Published in AL HAYAT on 09 - 04 - 2010

New York-Increasing talk, openly in international intellectual forums and in press articles, about the need to adapt to, coexist with and prepare for a nuclear Iran does not necessarily reflect official decisions by governments, but it indicates that the idea is growing or being grown in people's minds, either in anticipation of it or in preparation for accepting it at the official and popular levels. On the other hand, in capitals as at the United Nations headquarters, expectations are on the rise concerning the start of serious negotiations between the six countries over a draft resolution reinforcing sanctions against Tehran, this if China agrees in principle to engage in these negotiations, which it had previously rejected. However, the content of what the United States, China, Russia, Britain, France and Germany are likely to agree over will not do away with Iran's nuclear program nor undermine its regional ambitions. This is because China and Russia will not allow a resolution with the ability to harm it, and because the United States does not seem intent on confrontation, nor willing to place the military option on the table again in any serious way. Thus what is going on behind the scenes in several capitals is talk of the future of regional “coalitions”, of new security structures, of who will provide guarantees and of under which security umbrella will come the affiliations resulting from the imbalance produced by Iran acquiring nuclear weapons, or at least the ability to develop a nuclear arsenal.

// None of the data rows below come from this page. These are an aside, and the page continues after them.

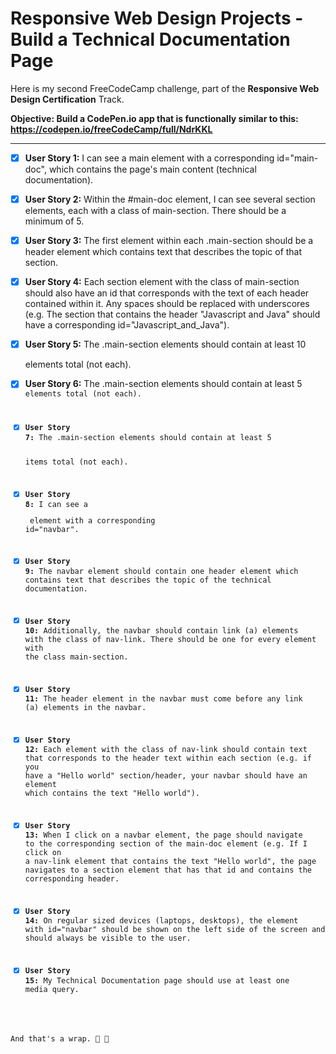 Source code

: # Responsive Web Design Projects - Build a Technical Documentation Page

Here is my second FreeCodeCamp challenge, part of the **Responsive Web Design Certification** Track. 

**Objective: Build a CodePen.io app that is functionally similar to this: https://codepen.io/freeCodeCamp/full/NdrKKL**

--------

- [x] **User Story 1:** I can see a main element with a corresponding id="main-doc", which contains the page's main content (technical documentation).

- [x] **User Story 2:** Within the #main-doc element, I can see several section elements, each with a class of main-section. There should be a minimum of 5.

- [x] **User Story 3:** The first element within each .main-section should be a header element which contains text that describes the topic of that section.

- [x] **User Story 4:** Each section element with the class of main-section should also have an id that corresponds with the text of each header contained within it. Any spaces should be replaced with underscores (e.g. The section that contains the header "Javascript and Java" should have a corresponding id="Javascript_and_Java").

- [x] **User Story 5:** The .main-section elements should contain at least 10 <p> elements total (not each).

- [x] **User Story 6:** The .main-section elements should contain at least 5 <code> elements total (not each).

- [x] **User Story 7:** The .main-section elements should contain at least 5 <li> items total (not each).

- [x] **User Story 8:** I can see a <nav> element with a corresponding id="navbar".

- [x] **User Story 9:** The navbar element should contain one header element which contains text that describes the topic of the technical documentation.

- [x] **User Story 10:** Additionally, the navbar should contain link (a) elements with the class of nav-link. There should be one for every element with the class main-section.

- [x] **User Story 11:** The header element in the navbar must come before any link (a) elements in the navbar.

- [x] **User Story 12:** Each element with the class of nav-link should contain text that corresponds to the header text within each section (e.g. if you have a "Hello world" section/header, your navbar should have an element which contains the text "Hello world"). 

- [x] **User Story 13:** When I click on a navbar element, the page should navigate to the corresponding section of the main-doc element (e.g. If I click on a nav-link element that contains the text "Hello world", the page navigates to a section element that has that id and contains the corresponding header.

- [x] **User Story 14:** On regular sized devices (laptops, desktops), the element with id="navbar" should be shown on the left side of the screen and should always be visible to the user.

- [x] **User Story 15:** My Technical Documentation page should use at least one media query.

And that's a wrap. 🎉 🎊
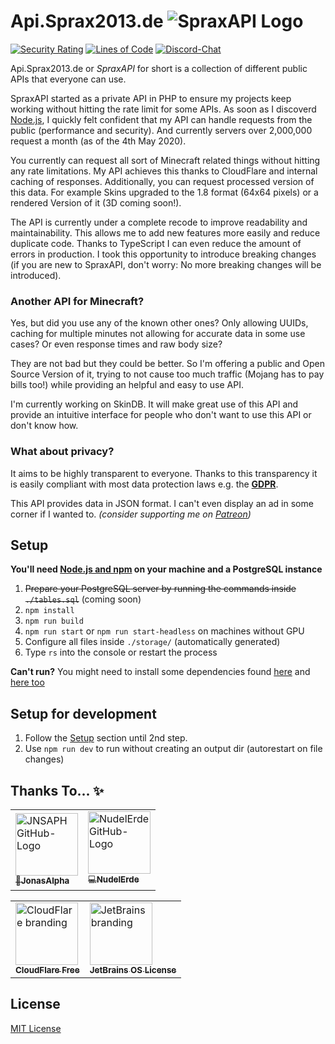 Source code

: # Api.Sprax2013.de ![SpraxAPI Logo](https://cdn.discordapp.com/attachments/611940958568841227/684744018990727178/SpraxAPI-48px.png)
[![Security Rating](https://sonarcloud.io/api/project_badges/measure?project=Sprax2013_Api.Sprax2013.de&metric=security_rating)](https://sonarcloud.io/dashboard?id=Sprax2013_Api.Sprax2013.de)
[![Lines of Code](https://sonarcloud.io/api/project_badges/measure?project=Sprax2013_Api.Sprax2013.de&metric=ncloc)](https://sonarcloud.io/dashboard?id=Sprax2013_Api.Sprax2013.de)
[![Discord-Chat](https://img.shields.io/discord/344982818863972352?label=Discord&logo=discord&logoColor=white)](https://sprax.me/discord)


Api.Sprax2013.de or *SpraxAPI* for short is a collection of different public APIs that everyone can use.

SpraxAPI started as a private API in PHP to ensure my projects keep working without hitting the rate limit for some APIs. As soon as I discoverd [Node.js](https://nodejs.org/), I quickly felt confident that my API can handle requests from the public (performance and security). And currently servers over 2,000,000 request a month (as of the 4th May 2020).

You currently can request all sort of Minecraft related things without hitting any rate limitations.
My API achieves this thanks to CloudFlare and internal caching of responses. Additionally, you can request processed version of this data. For example Skins upgraded to the 1.8 format (64x64 pixels) or a rendered Version of it (3D coming soon!).

The API is currently under a complete recode to improve readability and maintainability. This allows me to add new features more easily and reduce duplicate code. Thanks to TypeScript I can even reduce the amount of errors in production. I took this opportunity to introduce breaking changes (if you are new to SpraxAPI, don't worry: No more breaking changes will be introduced).

### Another API for Minecraft?
Yes, but did you use any of the known other ones? Only allowing UUIDs, caching for multiple minutes not allowing for accurate data in some use cases? Or even response times and raw body size?

They are not bad but they could be better. So I'm offering a public and Open Source Version of it, trying to not cause too much traffic (Mojang has to pay bills too!) while providing an helpful and easy to use API.

I'm currently working on SkinDB. It will make great use of this API and provide an intuitive interface for people who don't want to use this API or don't know how.


### What about privacy?
It aims to be highly transparent to everyone.
Thanks to this transparency it is easily compliant with most data protection laws e.g. the **[GDPR](https://en.wikipedia.org/wiki/General_Data_Protection_Regulation)**.

This API provides data in JSON format. I can't even display an ad in some corner if I wanted to. *(consider supporting me on [Patreon](https://www.patreon.com/bePatron?u=11714503&redirect_uri=https%3A%2F%2Fgithub.com%2FSprax2013%2FApi.Sprax2013.de))*


## Setup
**You'll need [Node.js and npm](https://nodejs.org/en/download/package-manager/) on your machine and a PostgreSQL instance**

1. ~~Prepare your PostgreSQL server by running the commands inside `./tables.sql`~~ (coming soon)
2. `npm install`
3. `npm run build`
4. `npm run start` or `npm run start-headless` on machines without GPU
4. Configure all files inside `./storage/` (automatically generated)
6. Type `rs` into the console or restart the process

<b>Can't run?</b> You might need to install some dependencies found [here](https://github.com/stackgl/headless-gl#system-dependencies) and [here too](https://github.com/stackgl/headless-gl#how-can-headless-gl-be-used-on-a-headless-linux-machine)

## Setup for development
1. Follow the [Setup](#setup) section until 2nd step.
2. Use `npm run dev` to run without creating an output dir (autorestart on file changes)

## Thanks To... ✨
<table>
  <tr>
    <td>
      <a href="https://github.com/JNSAPH" title="Made and helped with design related stuff">
        <img src="https://avatars3.githubusercontent.com/u/35976079" width="100px" alt="JNSAPH GitHub-Logo"><!--
        --><br><!--
        --><sub>🎨<b>JonasAlpha</b></sub>
      </a>
    </td>
    <td>
      <a href="https://github.com/NudelErde" title="Made 3D rendering possible">
        <img src="https://avatars3.githubusercontent.com/u/37987062" width="100px" alt="NudelErde GitHub-Logo"><!--
        --><br><!--
        --><sub>💻<b>NudelErde</b></sub>
      </a>
    </td>
  </tr>
</table>

<table>
  <tr>
    <td>
      <a href="https://www.cloudflare.com/" title="Improve API Performance and Security">
        <img src="https://www.cloudflare.com/img/logo-cloudflare-dark.svg" width="100px" alt="CloudFlare branding"><!--
        --><br><!--
        --><sub><b>CloudFlare Free</b></sub>
      </a>
    </td>
    <td>
      <a href="https://www.jetbrains.com/" title="Provide greate Tools/IDEs to use">
        <img src="https://i.imgur.com/RISnfij.png" width="100px"  alt="JetBrains branding"><!--
        --><br><!--
        --><sub><b>JetBrains OS License</b></sub>
      </a>
    </td>
  </tr>
</table>

## License
[MIT License](./LICENSE)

Such talk behind closed doors at a handful of open forums has not yet found its way to the Arab scene in an in-depth manner. Yet the fact of the matter is that Arab political and military leaderships should look deeply and seriously into scenarios of the map of region in the case of international silent agreement to a nuclear Iran. Similarly, American and European public opinion should closely examine what some classify as the “dangers” and others as the “benefits” of Iran possessing the nuclear bomb, this to truly be aware of the necessary strategic decisions that such a development would call for. Indeed, it is no longer sufficient to hide behind one's finger, and it is no longer convincing to pretend to understand the meaning of the international community submitting to the dictates of the nuclear Islamic Republic of Iran. The US's new nuclear doctrine is very encouraging, especially in terms of US-Russian understandings, of pledging not to develop new nuclear warheads, of not using nuclear weapons to respond to non-nuclear threats, and of directing messages to Iran and North Korea. Nevertheless, this will not replace the necessary question which the US Administration should answer transparently and sincerely, namely: is coexisting with a nuclear Iran an option? And what does this require in terms of reformulating regional security relations? Furthermore, the most urgent question must be asked by the Arab region, to know what lies before it today in terms of opportunities to contribute to shaping its future in light of the world's acceptance of a nuclear Iran.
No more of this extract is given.